Well, last week, we had a couple of Latvian students over to our house, and for some reason I told one of them, Kristijanis, of this geography professor who was born in Pärnu. When I said the name Kolka, he said that Kolka was in Latvia, and started telling me about the Livonians. Well, growing up in Ann Arbor, only 25 miles from Livonia, MI, I was fascinated. Being half Finnish, and learning that Livonians were Finnic, I was doubly fascinated.

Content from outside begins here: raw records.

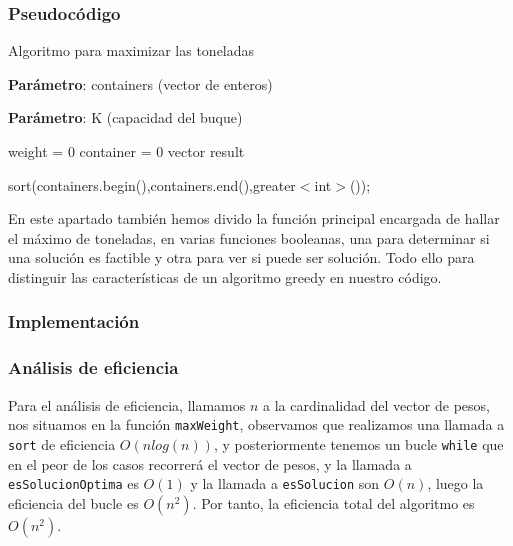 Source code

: \subsubsection{Pseudocódigo}

\begin{algorithm}[H]
    \caption{Algoritmo para maximizar las toneladas}\label{alg:max_toneladas}
    \begin{minipage}{0.92\textwidth}

    \textbf{Parámetro}: containers (vector de enteros)

    \textbf{Parámetro}: K (capacidad del buque)

    \end{minipage}

    weight = 0\;
	container = 0\;
    vector result\;
  
    sort(containers.begin(),containers.end(),greater$<$int$>$());

  

\end{algorithm}

En este apartado también hemos divido la función principal encargada de hallar el máximo de toneladas, en varias funciones
booleanas, una para determinar si una solución es factible y otra para ver si puede ser solución. Todo ello para distinguir 
las características de un algoritmo greedy en nuestro código.

\subsubsection{Implementación}



\subsubsection{Análisis de eficiencia}

Para el análisis de eficiencia, llamamos $n$ a la cardinalidad del vector de pesos, nos situamos en la función \texttt{maxWeight}, observamos que realizamos una llamada a \texttt{sort} de eficiencia $O(nlog(n))$, y posteriormente tenemos un bucle \texttt{while} que en el peor de los casos recorrerá el vector de pesos, y la llamada a \texttt{esSolucionOptima} es $O(1)$ y la llamada a \texttt{esSolucion} son $O(n)$, luego la eficiencia del bucle es $O(n^2)$. Por tanto, la eficiencia total del algoritmo es $O(n^2)$.




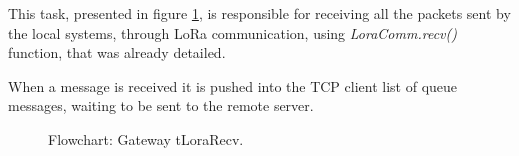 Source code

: 
This task, presented in figure \ref{fig:gwtLoraRecv}, is responsible for receiving all the packets sent by the local systems, through LoRa communication, using \textit{LoraComm.recv()} function, that was already detailed.

When a message is received it is pushed into the TCP client list of queue messages, waiting to be sent to the remote server.

\begin{figure}[H]
	\centering
	\caption{Flowchart: Gateway tLoraRecv.}
	\label{fig:gwtLoraRecv}
\end{figure}

%
%


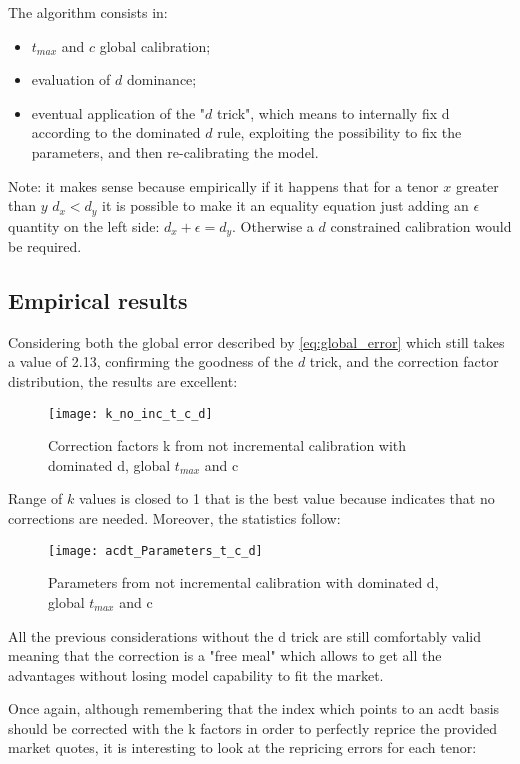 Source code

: The algorithm consists in:

\begin{itemize}
    \item $t_{max}$ and $c$ global calibration;
    \item evaluation of $d$ dominance;
    \item eventual application of the "$d$ trick", which means to internally fix d according to the dominated $d$ rule, exploiting the possibility to fix the parameters, and then re-calibrating the model.
\end{itemize}

Note: it makes sense because empirically if it happens that for a tenor $x$ greater than $y$ $d_{x}<d_{y}$ it is possible to make it an equality equation just adding an $\epsilon$ quantity on the left side: $d_{x}+\epsilon=d_{y}$. Otherwise a $d$ constrained calibration would be required.

\subsection{Empirical results}

Considering both the global error described by \eqref{eq:global_error} which still takes a value of 2.13, confirming the goodness of the $d$ trick, and the correction factor distribution, the results are excellent:

\begin{figure}[H]
\centering
\texttt{[image: k\_no\_inc\_t\_c\_d]}
\caption{Correction factors k from not incremental calibration with dominated d, global $t_{max}$ and c}
\label{fig:k_no_inc_t_c_d}
\end{figure}

Range of $k$ values is closed to 1 that is the best value because indicates that no corrections are needed.
Moreover, the statistics follow:

\begin{figure}[H]
\centering
\texttt{[image: acdt\_Parameters\_t\_c\_d]}
\caption{Parameters from not incremental calibration with dominated d, global $t_{max}$ and c}
\label{fig:acdt_Parameters_t_c_d}
\end{figure}

All the previous considerations without the d trick are still comfortably valid meaning that the correction is a "free meal" which allows to get all the advantages without losing model capability to fit the market.

Once again, although remembering that the index which points to an acdt basis should be corrected with the k factors in order to perfectly reprice the provided market quotes, it is interesting to look at the repricing errors for each tenor:

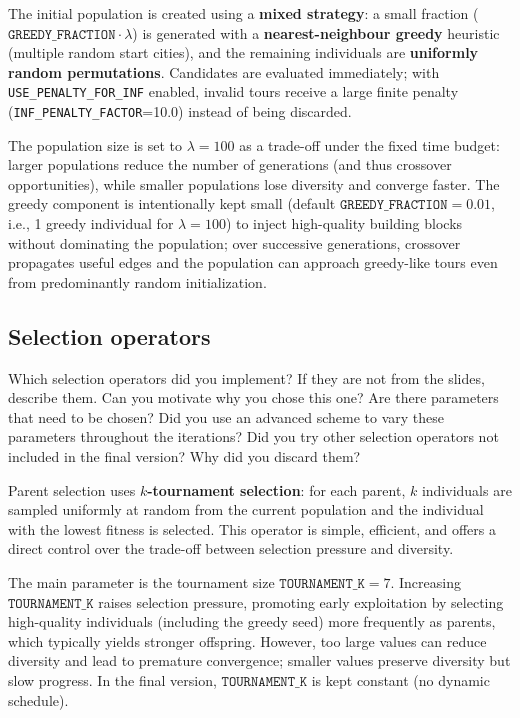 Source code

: \documentclass[a4paper,10pt]{article}
\newcommand{\ReplaceMe}[1]{{\color{blue}#1}}
\begin{document}
The initial population is created using a \textbf{mixed strategy}: a small fraction
($\texttt{GREEDY\_FRACTION}\cdot \lambda$) is generated with a \textbf{nearest-neighbour greedy}
heuristic (multiple random start cities), and the remaining individuals are \textbf{uniformly random
permutations}. Candidates are evaluated immediately; with \texttt{USE\_PENALTY\_FOR\_INF} enabled, invalid tours receive a large finite penalty (\texttt{INF\_PENALTY\_FACTOR}=10.0) instead of being discarded.

The population size is set to $\lambda=100$ as a trade-off under the fixed time budget: larger populations reduce the number of generations (and thus crossover opportunities), while smaller populations lose diversity and converge faster. The greedy component is intentionally kept small (default $\texttt{GREEDY\_FRACTION}=0.01$, i.e., 1 greedy individual for $\lambda=100$) to inject high-quality building blocks without dominating the population; over successive generations, crossover propagates useful edges and the population can approach greedy-like tours even from predominantly random initialization.

\subsection{Selection operators}

\ReplaceMe{Which selection operators did you implement? If they are not from the slides, describe them. Can you motivate why you chose this one? Are there parameters that need to be chosen? Did you use an advanced scheme to vary these parameters throughout the iterations? Did you try other selection operators not included in the final version? Why did you discard them?}

Parent selection uses \textbf{$k$-tournament selection}: for each parent, $k$ individuals are sampled uniformly at random from the current population and the individual with the lowest fitness is selected. This operator is simple, efficient, and offers a direct control over the trade-off between selection pressure and diversity.

The main parameter is the tournament size $\texttt{TOURNAMENT\_K}=7$. Increasing $\texttt{TOURNAMENT\_K}$ raises selection pressure, promoting early exploitation by selecting high-quality individuals (including the greedy seed) more frequently as parents, which typically yields stronger offspring. However, too large values can reduce diversity and lead to premature convergence; smaller values preserve diversity but slow progress. In the final version, $\texttt{TOURNAMENT\_K}$ is kept constant (no dynamic schedule).
\end{document}
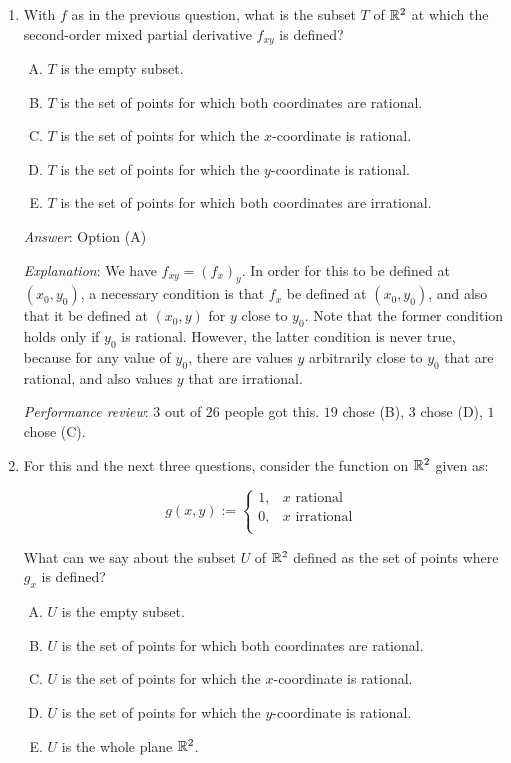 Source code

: \documentclass[10pt]{amsart}
\begin{document}
\begin{enumerate}
\item With $f$ as in the previous question, what is the subset $T$ of
  $\mathbb{R}^2$ at which the second-order mixed partial derivative $f_{xy}$
  is defined?
  
  \begin{enumerate}[(A)]
  \item $T$ is the empty subset.
  \item $T$ is the set of points for which both coordinates are rational.
  \item $T$ is the set of points for which the $x$-coordinate is rational.
  \item $T$ is the set of points for which the $y$-coordinate is rational.
  \item $T$ is the set of points for which both coordinates are
    irrational.
  \end{enumerate}

  {\em Answer}: Option (A)

  {\em Explanation}: We have $f_{xy} = (f_x)_y$. In order for this to
  be defined at $(x_0,y_0)$, a necessary condition is that $f_x$ be
  defined at $(x_0,y_0)$, and also that it be defined at $(x_0,y)$ for
  $y$ close to $y_0$. Note that the former condition holds only if
  $y_0$ is rational. However, the latter condition is never true,
  because for any value of $y_0$, there are values $y$ arbitrarily
  close to $y_0$ that are rational, and also values $y$ that are
  irrational.

  {\em Performance review}: $3$ out of $26$ people got this. $19$ chose
  (B), $3$ chose (D), $1$ chose (C).

\item For this and the next three questions, consider the function on $\mathbb{R}^2$
  given as:

  $$g(x,y) := \left\lbrace \begin{array}{rl} 1, & x \text{ rational}\\0, & x \text{ irrational } \\\end{array}\right.$$

  What can we say about the subset $U$ of $\mathbb{R}^2$ defined as the set of
  points where $g_x$ is defined?

  \begin{enumerate}[(A)]
  \item $U$ is the empty subset.
  \item $U$ is the set of points for which both coordinates are rational.
  \item $U$ is the set of points for which the $x$-coordinate is rational.
  \item $U$ is the set of points for which the $y$-coordinate is rational.
  \item $U$ is the whole plane $\mathbb{R}^2$.
  \end{enumerate}


\end{enumerate}
\end{document}
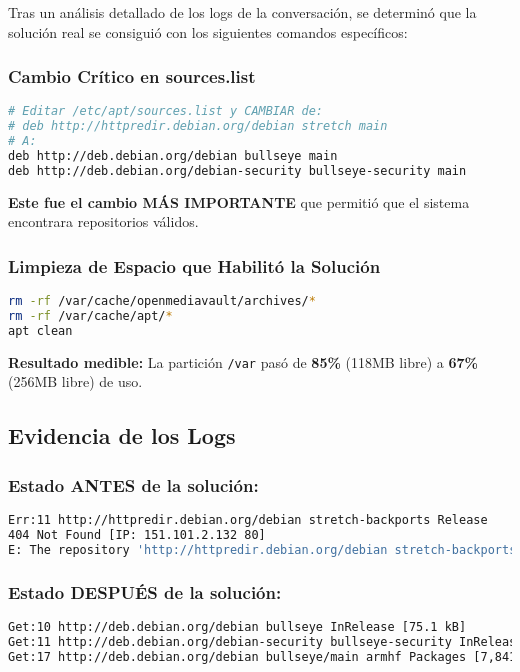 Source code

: \documentclass[12pt, a4paper]{article}
\begin{document}
Tras un análisis detallado de los logs de la conversación, se determinó que la solución real se consiguió con los siguientes comandos específicos:

\subsubsection{Cambio Crítico en sources.list}
\begin{lstlisting}[language=bash, caption=Cambio EXACTO que resolvió el problema]
# Editar /etc/apt/sources.list y CAMBIAR de:
# deb http://httpredir.debian.org/debian stretch main
# A:
deb http://deb.debian.org/debian bullseye main
deb http://deb.debian.org/debian-security bullseye-security main
\end{lstlisting}

\textbf{Este fue el cambio MÁS IMPORTANTE} que permitió que el sistema encontrara repositorios válidos.

\subsubsection{Limpieza de Espacio que Habilitó la Solución}
\begin{lstlisting}[language=bash, caption=Limpieza EXACTA que liberó espacio crítico]
rm -rf /var/cache/openmediavault/archives/*
rm -rf /var/cache/apt/*
apt clean
\end{lstlisting}

\textbf{Resultado medible:} La partición \texttt{/var} pasó de \textbf{85\%} (118MB libre) a \textbf{67\%} (256MB libre) de uso.

\subsection{Evidencia de los Logs}
\label{subsec:evidencia_logs}

\subsubsection{Estado ANTES de la solución:}
\begin{lstlisting}[language=bash, caption=Errores antes de la solución]
Err:11 http://httpredir.debian.org/debian stretch-backports Release
404 Not Found [IP: 151.101.2.132 80]
E: The repository 'http://httpredir.debian.org/debian stretch-backports Release' does no longer have a Release file.
\end{lstlisting}

\subsubsection{Estado DESPUÉS de la solución:}
\begin{lstlisting}[language=bash, caption=Descargas exitosas después de la solución]
Get:10 http://deb.debian.org/debian bullseye InRelease [75.1 kB]
Get:11 http://deb.debian.org/debian-security bullseye-security InRelease [27.2 kB]
Get:17 http://deb.debian.org/debian bullseye/main armhf Packages [7,841 kB]
\end{lstlisting}
\end{document}
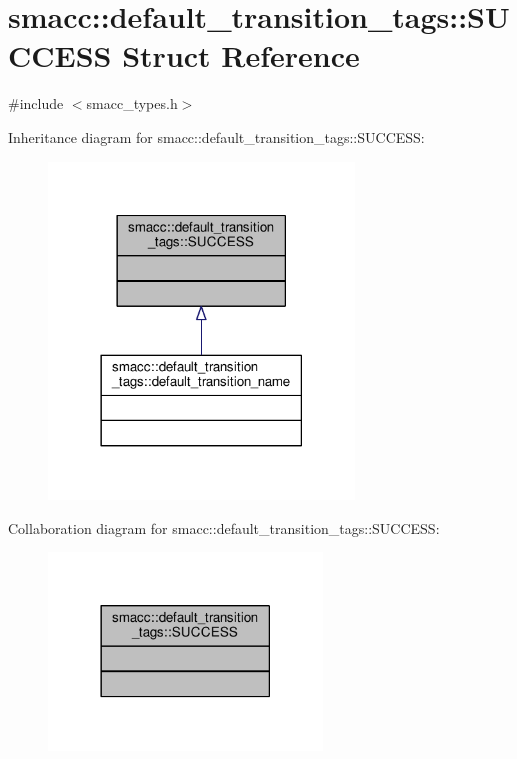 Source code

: \hypertarget{structsmacc_1_1default__transition__tags_1_1SUCCESS}{}\section{smacc\+:\+:default\+\_\+transition\+\_\+tags\+:\+:S\+U\+C\+C\+E\+SS Struct Reference}
\label{structsmacc_1_1default__transition__tags_1_1SUCCESS}


{\ttfamily \#include $<$smacc\+\_\+types.\+h$>$}



Inheritance diagram for smacc\+:\+:default\+\_\+transition\+\_\+tags\+:\+:S\+U\+C\+C\+E\+SS\+:\nopagebreak
\begin{figure}[H]
\begin{center}
\leavevmode
\includegraphics[width=230pt]{structsmacc_1_1default__transition__tags_1_1SUCCESS__inherit__graph}
\end{center}
\end{figure}


Collaboration diagram for smacc\+:\+:default\+\_\+transition\+\_\+tags\+:\+:S\+U\+C\+C\+E\+SS\+:\nopagebreak
\begin{figure}[H]
\begin{center}
\leavevmode
\includegraphics[width=206pt]{structsmacc_1_1default__transition__tags_1_1SUCCESS__coll__graph}
\end{center}
\end{figure}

Being a geographer, I was infinitely fascinated. 

Livonian Flag
The town of Kolka is on the tip of the Cape of Kolka in the center of ancient Livonia; the Livonians are a Finnic society and one of Europe's last pagan societies to be converted to Christianity. Kristijanis said something about a wave of migrants traveling across the Gulf of Riga to Pärnu in Estonia, somewhere around the time Mr. Kolka was born. We got to wondering whether or not Henry Kolka was a Livonian. Was he? Did Mr. Kolka or his parents know Livonian? Sadly, the last native speaker of Livonian passed away in 2013, though I understand that Livonian is taught at the University of Latvia. 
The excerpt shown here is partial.